Saturday, October 26, 2013

Prayer Poured Out-Gospel Reflection for 30th Sunday of Ordinary Time

A story of a famous rabbi, who when faced with a real challenge to his Jewish flock, would go into the forrest to pray.  He would light a fire, say the prayer and the prayer would be answered.  Later when a disciple found himself with a challenge, he did the same by going into the forrest to offer the prayer. However he pleaded to God that he did not know how to light a fire.  Never the less his prayer was answered.  Later still another rabbi with his own crisis went into the forrest for the same purpose.  However his plea was that he did not know how to light a fire NOR even knew the prescribed prayer.  His crisis was averted.  Finally another rabbi needed to overcome an impending misfortune.  He just cried out to God. " I do not know how to light a fire, nor know the prayer, or even know how to find the forrest"!  Of course God heard his plea and no misfortune occurred. (from "The Sower's Seeds-Brian Cavanaugh TOR-Paulist Press 2004)

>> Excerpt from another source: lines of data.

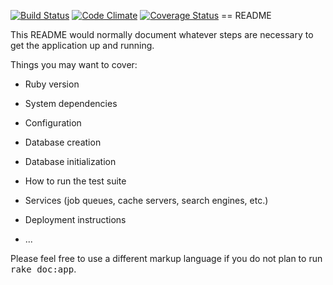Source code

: [![Build Status](https://travis-ci.org/judngu/socialmap.svg?branch=master)](https://travis-ci.org/judngu/socialmap)
[![Code Climate](https://codeclimate.com/github/judngu/socialmap/badges/gpa.svg)](https://codeclimate.com/github/judngu/socialmap)
[![Coverage Status](https://img.shields.io/coveralls/judngu/socialmap.svg)](https://coveralls.io/r/judngu/socialmap)
== README

This README would normally document whatever steps are necessary to get the
application up and running.

Things you may want to cover:

* Ruby version

* System dependencies

* Configuration

* Database creation

* Database initialization

* How to run the test suite

* Services (job queues, cache servers, search engines, etc.)

* Deployment instructions

* ...


Please feel free to use a different markup language if you do not plan to run
<tt>rake doc:app</tt>.
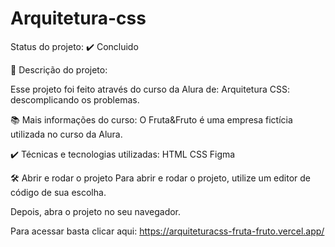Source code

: # Arquitetura-css
Status do projeto: ✔️ Concluido

🔨 Descrição do projeto:

Esse projeto foi feito através do curso da Alura de: Arquitetura CSS: descomplicando os problemas.

📚 Mais informações do curso:
O Fruta&Fruto é uma empresa fictícia utilizada no curso da Alura.

✔️ Técnicas e tecnologias utilizadas:
HTML
CSS
Figma

🛠️ Abrir e rodar o projeto
Para abrir e rodar o projeto, utilize um editor de código de sua escolha.

Depois, abra o projeto no seu navegador.

Para acessar basta clicar aqui: https://arquiteturacss-fruta-fruto.vercel.app/
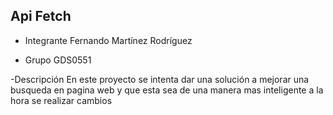 ## Api Fetch

- Integrante
Fernando Martínez Rodríguez

- Grupo 
GDS0551

-Descripción
En este proyecto se intenta dar una solución a mejorar una busqueda en pagina web 
y que esta sea de una manera mas inteligente a la hora se realizar cambios


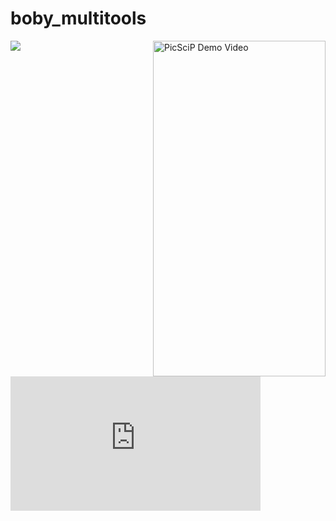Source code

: boby_multitools
===============

<img src="http://boby.pe.hu/img/boby_multitools_view.png" />
<a style="float:right" href="https://www.youtube.com/embed/HOoWayWPXcU" target="_blank">
 <img alt="PicSciP Demo Video" src="https://img.youtube.com/vi/HOoWayWPXcU/0.jpg" width="276" height="537" />
</a>
<iframe width="400" height="215" src="https://www.youtube.com/embed/HOoWayWPXcU" frameborder="0" allowfullscreen></iframe>
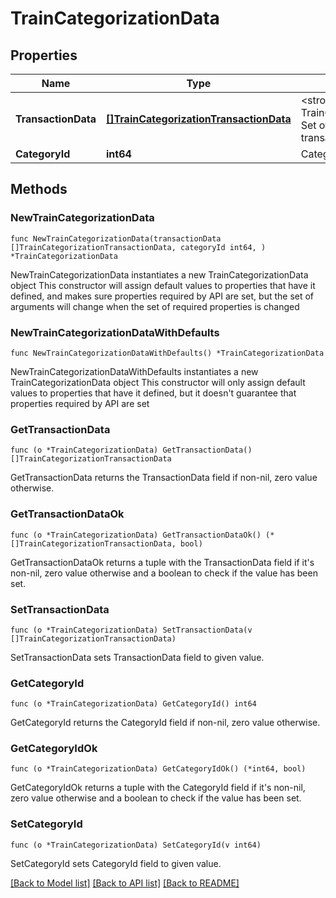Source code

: # TrainCategorizationData

## Properties

Name | Type | Description | Notes
------------ | ------------- | ------------- | -------------
**TransactionData** | [**[]TrainCategorizationTransactionData**](TrainCategorizationTransactionData.md) | &lt;strong&gt;Type:&lt;/strong&gt; TrainCategorizationTransactionData&lt;br/&gt; Set of transaction data (at most 100 transactions at once) | 
**CategoryId** | **int64** | Category identifier | 

## Methods

### NewTrainCategorizationData

`func NewTrainCategorizationData(transactionData []TrainCategorizationTransactionData, categoryId int64, ) *TrainCategorizationData`

NewTrainCategorizationData instantiates a new TrainCategorizationData object
This constructor will assign default values to properties that have it defined,
and makes sure properties required by API are set, but the set of arguments
will change when the set of required properties is changed

### NewTrainCategorizationDataWithDefaults

`func NewTrainCategorizationDataWithDefaults() *TrainCategorizationData`

NewTrainCategorizationDataWithDefaults instantiates a new TrainCategorizationData object
This constructor will only assign default values to properties that have it defined,
but it doesn't guarantee that properties required by API are set

### GetTransactionData

`func (o *TrainCategorizationData) GetTransactionData() []TrainCategorizationTransactionData`

GetTransactionData returns the TransactionData field if non-nil, zero value otherwise.

### GetTransactionDataOk

`func (o *TrainCategorizationData) GetTransactionDataOk() (*[]TrainCategorizationTransactionData, bool)`

GetTransactionDataOk returns a tuple with the TransactionData field if it's non-nil, zero value otherwise
and a boolean to check if the value has been set.

### SetTransactionData

`func (o *TrainCategorizationData) SetTransactionData(v []TrainCategorizationTransactionData)`

SetTransactionData sets TransactionData field to given value.


### GetCategoryId

`func (o *TrainCategorizationData) GetCategoryId() int64`

GetCategoryId returns the CategoryId field if non-nil, zero value otherwise.

### GetCategoryIdOk

`func (o *TrainCategorizationData) GetCategoryIdOk() (*int64, bool)`

GetCategoryIdOk returns a tuple with the CategoryId field if it's non-nil, zero value otherwise
and a boolean to check if the value has been set.

### SetCategoryId

`func (o *TrainCategorizationData) SetCategoryId(v int64)`

SetCategoryId sets CategoryId field to given value.



[[Back to Model list]](../README.md#documentation-for-models) [[Back to API list]](../README.md#documentation-for-api-endpoints) [[Back to README]](../README.md)


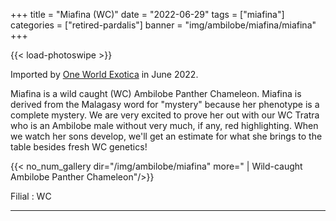+++
title = "Miafina (WC)"
date = "2022-06-29"
tags = ["miafina"]
categories = ["retired-pardalis"]
banner = "img/ambilobe/miafina/miafina"
+++

{{< load-photoswipe >}}

Imported by [One World Exotica](https://www.instagram.com/oneworldexotica/) in June 2022.

Miafina is a wild caught (WC) Ambilobe Panther Chameleon. Miafina is derived from the Malagasy word for "mystery" because her phenotype is a complete mystery. We are very excited to prove her out with our WC Tratra who is an Ambilobe male without very much, if any, red highlighting. When we watch her sons develop, we'll get an estimate for what she brings to the table besides fresh WC genetics!

{{< no_num_gallery dir="/img/ambilobe/miafina" more=" | Wild-caught Ambilobe Panther Chameleon"/>}}

Filial
: WC

---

It is interesting that we can set so many limits to what authentic prayer is.  As we know prayer is nothing more than our communication with our God.  It can fit different moods and can be offered with great pomp and circumstance, or accompanied by only the natural sounds around us.  It should flow from a Christian piety; meaning a dutifulness toward a religion.  It is different than the piety that Jesus speaks of in the gospel.  That piety was so disconnected from the Jewish faith that it became both its own means and end. Constant unauthentic piety without integrating into the world is only self serving.  To live a pious Catholic life, one must be attentive to the world, because our religion is focused on life in this world and for us to prepare it to be like the world to come. And our prayer must reflect our faith. We cannot honestly pray or have an honest conversation with God if we only judge others harshly and set ourselves apart from those we meet every day.   Authentic prayer turns us inward to God that carries us outward to right relationship with others.  God who calls us to be of service to each other, especially the poor.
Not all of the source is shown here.